'''

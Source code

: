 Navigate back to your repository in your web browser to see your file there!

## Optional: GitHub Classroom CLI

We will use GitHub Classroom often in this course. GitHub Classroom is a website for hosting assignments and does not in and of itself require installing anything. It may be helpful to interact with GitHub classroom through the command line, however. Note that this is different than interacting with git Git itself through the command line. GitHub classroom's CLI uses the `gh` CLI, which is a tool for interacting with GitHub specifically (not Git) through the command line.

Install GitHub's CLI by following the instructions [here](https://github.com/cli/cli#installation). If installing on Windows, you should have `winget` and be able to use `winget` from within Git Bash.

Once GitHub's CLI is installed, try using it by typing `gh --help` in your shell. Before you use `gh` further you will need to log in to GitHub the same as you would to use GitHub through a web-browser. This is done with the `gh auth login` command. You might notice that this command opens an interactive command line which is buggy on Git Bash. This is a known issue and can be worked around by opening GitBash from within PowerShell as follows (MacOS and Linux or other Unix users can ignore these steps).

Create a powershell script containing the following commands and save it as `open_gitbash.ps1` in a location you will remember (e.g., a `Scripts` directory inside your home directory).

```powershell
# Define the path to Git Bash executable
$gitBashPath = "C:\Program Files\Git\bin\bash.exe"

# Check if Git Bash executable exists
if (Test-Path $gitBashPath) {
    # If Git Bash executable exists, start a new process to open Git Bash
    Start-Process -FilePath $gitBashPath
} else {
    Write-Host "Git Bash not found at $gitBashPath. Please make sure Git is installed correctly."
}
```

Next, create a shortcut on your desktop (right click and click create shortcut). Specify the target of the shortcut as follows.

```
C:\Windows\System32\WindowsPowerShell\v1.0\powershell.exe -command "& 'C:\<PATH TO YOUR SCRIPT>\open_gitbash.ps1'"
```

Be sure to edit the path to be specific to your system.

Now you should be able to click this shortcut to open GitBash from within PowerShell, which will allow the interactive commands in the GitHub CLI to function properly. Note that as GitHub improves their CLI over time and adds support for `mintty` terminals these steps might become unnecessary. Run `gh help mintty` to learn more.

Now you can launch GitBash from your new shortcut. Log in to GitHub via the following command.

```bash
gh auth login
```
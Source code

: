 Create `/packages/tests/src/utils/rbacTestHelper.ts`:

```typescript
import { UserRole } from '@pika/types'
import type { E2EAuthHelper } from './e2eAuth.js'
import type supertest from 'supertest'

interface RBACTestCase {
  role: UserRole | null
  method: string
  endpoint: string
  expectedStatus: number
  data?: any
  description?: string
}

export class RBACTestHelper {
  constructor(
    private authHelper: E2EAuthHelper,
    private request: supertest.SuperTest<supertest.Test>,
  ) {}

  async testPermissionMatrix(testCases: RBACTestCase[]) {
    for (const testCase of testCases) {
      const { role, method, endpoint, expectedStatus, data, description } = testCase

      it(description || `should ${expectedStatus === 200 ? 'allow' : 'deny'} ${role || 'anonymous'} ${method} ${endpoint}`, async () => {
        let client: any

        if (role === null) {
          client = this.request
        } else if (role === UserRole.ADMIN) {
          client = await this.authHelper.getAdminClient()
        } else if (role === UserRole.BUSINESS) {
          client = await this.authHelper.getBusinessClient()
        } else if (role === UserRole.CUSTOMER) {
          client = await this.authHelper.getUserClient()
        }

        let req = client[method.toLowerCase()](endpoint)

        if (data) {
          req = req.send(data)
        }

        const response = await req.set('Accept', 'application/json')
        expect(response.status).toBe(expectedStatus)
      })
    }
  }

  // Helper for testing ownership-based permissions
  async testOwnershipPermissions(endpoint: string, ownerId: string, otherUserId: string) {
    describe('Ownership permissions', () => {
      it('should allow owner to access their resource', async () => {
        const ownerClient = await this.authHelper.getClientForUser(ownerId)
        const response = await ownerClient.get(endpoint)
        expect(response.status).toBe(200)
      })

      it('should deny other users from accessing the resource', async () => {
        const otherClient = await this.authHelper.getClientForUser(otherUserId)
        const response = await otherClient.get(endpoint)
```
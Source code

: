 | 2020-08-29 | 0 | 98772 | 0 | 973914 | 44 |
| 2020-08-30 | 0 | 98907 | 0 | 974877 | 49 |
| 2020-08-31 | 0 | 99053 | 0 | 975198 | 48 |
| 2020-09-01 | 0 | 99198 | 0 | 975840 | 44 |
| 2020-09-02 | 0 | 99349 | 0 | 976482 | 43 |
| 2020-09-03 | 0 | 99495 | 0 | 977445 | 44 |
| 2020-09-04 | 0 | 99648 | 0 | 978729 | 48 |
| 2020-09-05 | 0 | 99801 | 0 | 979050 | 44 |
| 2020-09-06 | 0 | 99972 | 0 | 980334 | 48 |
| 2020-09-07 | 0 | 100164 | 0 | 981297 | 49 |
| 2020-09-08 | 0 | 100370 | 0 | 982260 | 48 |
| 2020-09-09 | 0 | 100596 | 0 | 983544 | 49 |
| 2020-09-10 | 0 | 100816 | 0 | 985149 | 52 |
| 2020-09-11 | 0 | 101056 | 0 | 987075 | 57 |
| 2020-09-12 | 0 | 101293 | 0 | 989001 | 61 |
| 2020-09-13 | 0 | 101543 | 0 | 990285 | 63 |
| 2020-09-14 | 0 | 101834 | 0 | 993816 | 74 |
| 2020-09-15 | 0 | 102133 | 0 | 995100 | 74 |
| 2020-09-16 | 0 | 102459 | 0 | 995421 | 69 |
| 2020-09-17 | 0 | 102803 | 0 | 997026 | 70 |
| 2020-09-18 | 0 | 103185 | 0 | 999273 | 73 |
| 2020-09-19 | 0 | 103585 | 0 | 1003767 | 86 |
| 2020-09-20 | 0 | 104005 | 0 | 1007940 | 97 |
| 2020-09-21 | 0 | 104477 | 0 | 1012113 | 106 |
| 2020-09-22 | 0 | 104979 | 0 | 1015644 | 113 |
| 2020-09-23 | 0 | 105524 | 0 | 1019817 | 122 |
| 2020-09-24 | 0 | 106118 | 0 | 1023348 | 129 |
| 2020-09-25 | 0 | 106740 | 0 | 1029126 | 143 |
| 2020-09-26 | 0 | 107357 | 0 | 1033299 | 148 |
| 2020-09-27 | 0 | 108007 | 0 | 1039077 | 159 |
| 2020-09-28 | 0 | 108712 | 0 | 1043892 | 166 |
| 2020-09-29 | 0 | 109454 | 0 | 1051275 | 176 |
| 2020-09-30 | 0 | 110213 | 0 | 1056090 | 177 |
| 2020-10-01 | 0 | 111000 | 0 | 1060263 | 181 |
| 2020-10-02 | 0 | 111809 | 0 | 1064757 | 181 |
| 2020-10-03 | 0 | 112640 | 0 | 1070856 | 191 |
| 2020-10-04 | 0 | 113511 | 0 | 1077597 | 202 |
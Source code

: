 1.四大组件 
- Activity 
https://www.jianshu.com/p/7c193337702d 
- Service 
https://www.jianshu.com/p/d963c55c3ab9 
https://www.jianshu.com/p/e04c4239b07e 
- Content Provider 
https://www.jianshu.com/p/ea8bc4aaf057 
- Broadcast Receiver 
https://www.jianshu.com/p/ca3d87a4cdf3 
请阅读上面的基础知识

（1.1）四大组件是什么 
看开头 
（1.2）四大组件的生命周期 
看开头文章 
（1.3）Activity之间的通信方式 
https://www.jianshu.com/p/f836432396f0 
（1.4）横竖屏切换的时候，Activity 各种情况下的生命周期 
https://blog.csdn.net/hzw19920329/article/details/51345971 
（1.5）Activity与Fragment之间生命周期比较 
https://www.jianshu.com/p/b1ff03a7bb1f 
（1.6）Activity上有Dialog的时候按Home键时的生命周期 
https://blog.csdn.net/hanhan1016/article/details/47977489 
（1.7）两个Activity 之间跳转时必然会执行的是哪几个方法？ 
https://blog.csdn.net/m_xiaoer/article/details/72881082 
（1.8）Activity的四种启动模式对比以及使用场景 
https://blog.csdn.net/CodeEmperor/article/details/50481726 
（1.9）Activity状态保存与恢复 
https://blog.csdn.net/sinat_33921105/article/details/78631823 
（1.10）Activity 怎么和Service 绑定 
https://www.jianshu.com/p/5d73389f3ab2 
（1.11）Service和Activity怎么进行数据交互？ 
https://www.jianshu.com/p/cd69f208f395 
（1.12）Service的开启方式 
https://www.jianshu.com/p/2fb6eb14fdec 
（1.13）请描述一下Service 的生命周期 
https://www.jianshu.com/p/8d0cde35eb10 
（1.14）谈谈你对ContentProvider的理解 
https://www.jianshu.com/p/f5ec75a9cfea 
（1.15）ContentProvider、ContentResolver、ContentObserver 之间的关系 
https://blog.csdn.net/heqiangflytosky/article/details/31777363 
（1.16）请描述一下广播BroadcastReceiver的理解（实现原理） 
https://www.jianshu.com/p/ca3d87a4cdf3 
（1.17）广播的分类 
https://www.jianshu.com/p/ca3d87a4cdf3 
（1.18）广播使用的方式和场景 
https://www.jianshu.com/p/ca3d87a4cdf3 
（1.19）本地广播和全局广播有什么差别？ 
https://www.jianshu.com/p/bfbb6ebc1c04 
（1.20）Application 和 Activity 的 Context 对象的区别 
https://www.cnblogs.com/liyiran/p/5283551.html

'''

■ What you should do ■
An exact transcription of the lines from the start of the listing through the line bearing "We will use" is the whole answer.

■ Solution to the problem ■
Source code

: Navigate back to your repository in your web browser to see your file there!

## Optional: GitHub Classroom CLI

We will use GitHub Classroom often in this course. GitHub Classroom is a website for hosting assignments and does not in and of itself require installing anything. It may be helpful to interact with GitHub classroom through the command line, however. Note that this is different than interacting with git Git itself through the command line. GitHub classroom's CLI uses the `gh` CLI, which is a tool for interacting with GitHub specifically (not Git) through the command line.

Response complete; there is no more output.